REQUIREMENT =
What do the lines from the one containing "当然开发者也可以自定义 routing 的值，方式如下：" through the end of the listing below say? Restate them word for word and give nothing else.
──────────────────────────────
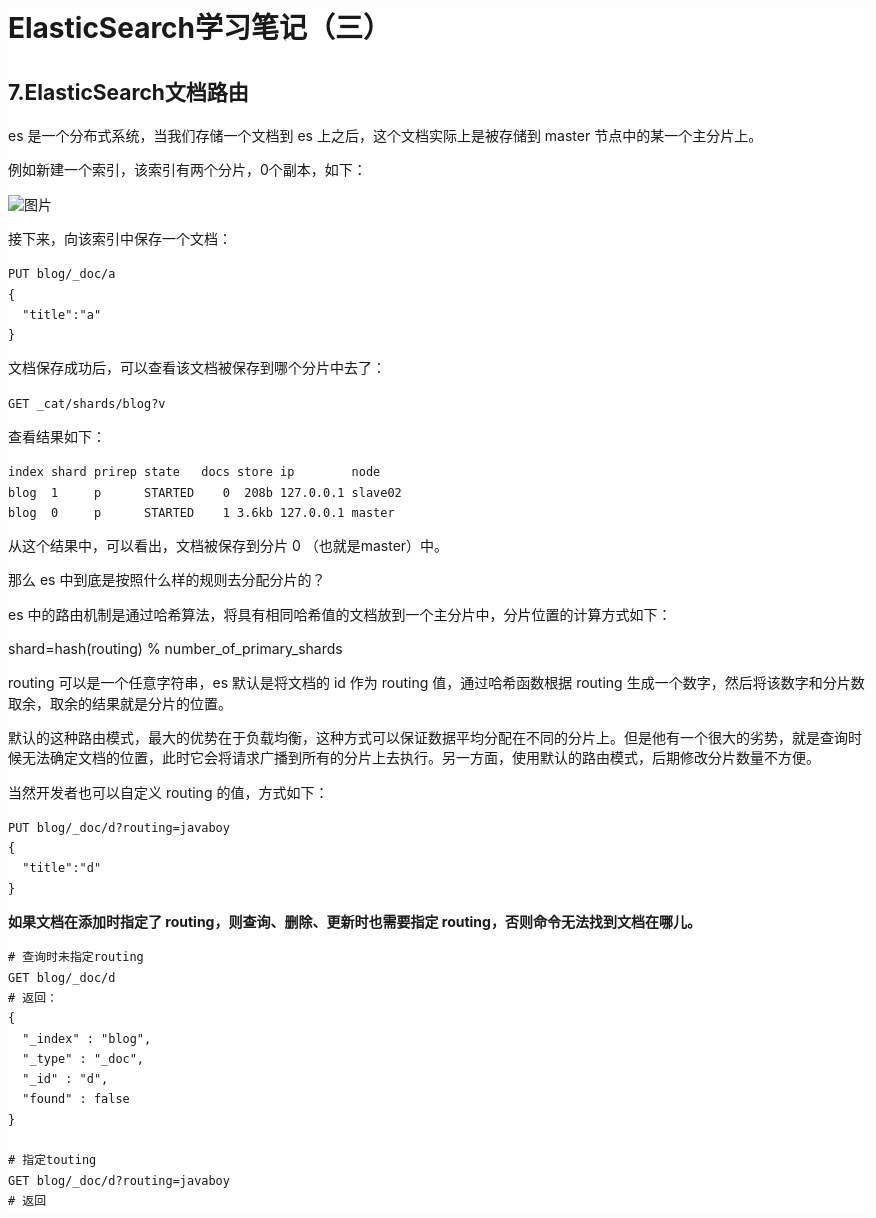 # ElasticSearch学习笔记（三）

## 7.ElasticSearch文档路由

es 是一个分布式系统，当我们存储一个文档到 es 上之后，这个文档实际上是被存储到 master 节点中的某一个主分片上。

例如新建一个索引，该索引有两个分片，0个副本，如下：

![图片](E:\newbie\Exercise\test\typora\typora-user-images\es-7-01.jpg)

接下来，向该索引中保存一个文档：

```
PUT blog/_doc/a
{
  "title":"a"
}
```

文档保存成功后，可以查看该文档被保存到哪个分片中去了：

```
GET _cat/shards/blog?v
```

查看结果如下：

```
index shard prirep state   docs store ip        node
blog  1     p      STARTED    0  208b 127.0.0.1 slave02
blog  0     p      STARTED    1 3.6kb 127.0.0.1 master
```

从这个结果中，可以看出，文档被保存到分片 0 （也就是master）中。

那么 es 中到底是按照什么样的规则去分配分片的？

es 中的路由机制是通过哈希算法，将具有相同哈希值的文档放到一个主分片中，分片位置的计算方式如下：

shard=hash(routing) % number_of_primary_shards

routing 可以是一个任意字符串，es 默认是将文档的 id 作为 routing 值，通过哈希函数根据 routing 生成一个数字，然后将该数字和分片数取余，取余的结果就是分片的位置。

默认的这种路由模式，最大的优势在于负载均衡，这种方式可以保证数据平均分配在不同的分片上。但是他有一个很大的劣势，就是查询时候无法确定文档的位置，此时它会将请求广播到所有的分片上去执行。另一方面，使用默认的路由模式，后期修改分片数量不方便。

当然开发者也可以自定义 routing 的值，方式如下：

```
PUT blog/_doc/d?routing=javaboy
{
  "title":"d"
}
```

**如果文档在添加时指定了 routing，则查询、删除、更新时也需要指定 routing，否则命令无法找到文档在哪儿。**

```
# 查询时未指定routing
GET blog/_doc/d
# 返回：
{
  "_index" : "blog",
  "_type" : "_doc",
  "_id" : "d",
  "found" : false
}

# 指定touting
GET blog/_doc/d?routing=javaboy
# 返回
```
──────────────────────────────
SOLUTION TO THIS EXERCISE =
当然开发者也可以自定义 routing 的值，方式如下：

```
PUT blog/_doc/d?routing=javaboy
{
  "title":"d"
}
```

**如果文档在添加时指定了 routing，则查询、删除、更新时也需要指定 routing，否则命令无法找到文档在哪儿。**

```
# 查询时未指定routing
GET blog/_doc/d
# 返回：
{
  "_index" : "blog",
  "_type" : "_doc",
  "_id" : "d",
  "found" : false
}

# 指定touting
GET blog/_doc/d?routing=javaboy
# 返回
```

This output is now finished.